Macro Pack 6 Flashcards
Use a diagram to help define actual growth.
Actual growth refers to an increase in real GDP due to higher output levels. It can be illustrated using an AD-AS diagram where AD shifts rightward, or a PPF diagram where production moves closer to the frontier.
Jot down causes of actual growth.
Higher consumer spending (C), investment (I), government spending (G), and net exports (X-M).
Expansionary fiscal/monetary policy.
Increased confidence among firms and households.
Higher employment levels.
Use a diagram to help define potential growth.
Potential growth is the increase in an economy’s productive capacity over time. This can be shown by an outward shift of the PPF or an LRAS curve shifting to the right in an AD-AS model.
Jot down causes of potential growth.
Increase in factor inputs such as labour (e.g., immigration, higher birth rates).

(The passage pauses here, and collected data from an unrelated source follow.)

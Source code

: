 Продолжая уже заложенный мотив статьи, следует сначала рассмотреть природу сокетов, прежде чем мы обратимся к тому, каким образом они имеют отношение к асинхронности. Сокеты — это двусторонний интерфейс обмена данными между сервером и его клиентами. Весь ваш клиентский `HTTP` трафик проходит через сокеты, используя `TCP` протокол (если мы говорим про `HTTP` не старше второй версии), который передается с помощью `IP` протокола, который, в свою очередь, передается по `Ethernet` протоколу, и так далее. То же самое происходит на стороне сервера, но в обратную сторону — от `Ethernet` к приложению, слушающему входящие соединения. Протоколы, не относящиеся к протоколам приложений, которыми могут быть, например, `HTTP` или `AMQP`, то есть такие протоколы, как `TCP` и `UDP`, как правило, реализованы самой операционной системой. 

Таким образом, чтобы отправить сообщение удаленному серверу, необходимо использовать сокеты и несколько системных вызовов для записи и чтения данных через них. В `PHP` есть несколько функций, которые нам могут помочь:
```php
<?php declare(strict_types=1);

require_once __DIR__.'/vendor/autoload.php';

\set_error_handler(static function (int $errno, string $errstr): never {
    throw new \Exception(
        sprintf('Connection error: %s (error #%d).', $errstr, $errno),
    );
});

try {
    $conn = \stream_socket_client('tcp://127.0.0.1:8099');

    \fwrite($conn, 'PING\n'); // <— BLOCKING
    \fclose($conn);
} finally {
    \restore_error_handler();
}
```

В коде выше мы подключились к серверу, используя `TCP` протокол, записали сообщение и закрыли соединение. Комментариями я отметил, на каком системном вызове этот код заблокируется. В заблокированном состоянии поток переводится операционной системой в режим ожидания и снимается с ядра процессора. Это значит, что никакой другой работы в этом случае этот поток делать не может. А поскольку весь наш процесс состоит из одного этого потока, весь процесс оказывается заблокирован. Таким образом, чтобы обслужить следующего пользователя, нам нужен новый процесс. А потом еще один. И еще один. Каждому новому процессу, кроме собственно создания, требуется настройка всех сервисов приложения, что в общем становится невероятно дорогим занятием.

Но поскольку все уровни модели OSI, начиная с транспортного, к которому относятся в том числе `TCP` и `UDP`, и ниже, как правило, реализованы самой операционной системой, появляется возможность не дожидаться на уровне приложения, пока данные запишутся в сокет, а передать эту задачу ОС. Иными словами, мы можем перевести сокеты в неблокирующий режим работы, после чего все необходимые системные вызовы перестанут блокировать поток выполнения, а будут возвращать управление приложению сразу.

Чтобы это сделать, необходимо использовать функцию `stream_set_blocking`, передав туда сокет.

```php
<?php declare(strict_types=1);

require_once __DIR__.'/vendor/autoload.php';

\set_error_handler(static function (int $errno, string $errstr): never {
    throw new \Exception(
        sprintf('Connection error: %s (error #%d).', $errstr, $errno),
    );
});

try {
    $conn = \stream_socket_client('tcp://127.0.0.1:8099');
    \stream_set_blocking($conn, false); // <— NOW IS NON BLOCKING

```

Improved productivity due to better education, training, and technology.
Investment in infrastructure and R&D.
Institutional improvements (e.g., better governance, efficient markets).
Define negative output gap.
A negative output gap occurs when actual GDP is below potential GDP, meaning there is spare capacity in the economy. It is associated with high unemployment and low inflationary pressures.
Draw a negative output gap on a classical diagram.
In a Classical AD-AS model, a negative output gap is shown when the short-run equilibrium occurs at a level below full employment output (LRAS).
Draw a negative output gap on a Keynesian diagram.
In a Keynesian AD-AS model, a negative output gap occurs when equilibrium GDP is at the horizontal (spare capacity) section of the Keynesian LRAS curve.
Why might the size of the output gap be difficult to estimate.
Inaccurate data on employment, investment, and productivity.
Structural changes in the economy (e.g., technological progress, globalisation).
Issues with measuring underemployment and hidden unemployment.
Explain the key features of the four stages of the trade cycle. Include a diagram to help you.
Boom: High growth, inflationary pressure, low unemployment, high confidence.
Recession: Negative growth for two consecutive quarters, rising unemployment, falling confidence.
Slump (Depression): Prolonged low growth, high unemployment, deflationary risks.
Recovery: Increasing growth, falling unemployment, improving confidence.
What are the three identical ways of measuring GDP.
Output, income, expenditure.
Outline benefits of economic growth.
Higher incomes and living standards.Lower unemployment.Higher tax revenues for public services.Encourages investment and innovation.Can reduce poverty and improve development.
Outline drawbacks of economic growth.
Potential inflationary pressures. Widening income inequality. Environmental degradation. Risk of unsustainable boom-bust cycles
How is GNI calculated.
GNI (Gross National Income) = GDP + net income from abroad (remittances, profits from overseas investments).
Explain the difference between real and nominal GDP.
Nominal GDP: Measured in current prices, without adjusting for inflation.
Real GDP: Adjusted for inflation using a base-year price index.
Explain how GDP per capita is calculated and why it is useful.
GDP per capita = Total GDP / Population.
It measures average income per person and is useful for comparing living standards across countries.
What does it mean if GDP is adjusted for ppp and why is this useful.
Purchasing Power Parity (PPP) adjusts GDP for differences in price levels across countries. It makes international comparisons more accurate by considering cost-of-living differences.
Explain the limitations of GDP as a way of measuring changes in living standards.
Does not account for income inequality.
Excludes non-market transactions (e.g., unpaid work, black market).
Ignores externalities (pollution, resource depletion).
Does not measure quality of life (health, education, happiness).
Define the term subjective happiness.
A measure of well-being based on individuals’ self-reported life satisfaction and emotional well-being.
Explain the term relative income. Why is this significant.
Relative income refers to an individual’s income compared to others in society, rather than their absolute income level. It is often measured in relation to average income, median income, or income distribution within a country or social group.
Explain the Easterlin Paradox.
The paradox suggests that higher income increases happiness only up to a certain point. Beyond this, additional income does not lead to greater long-term happiness, as people compare themselves to others and adjust their expectations.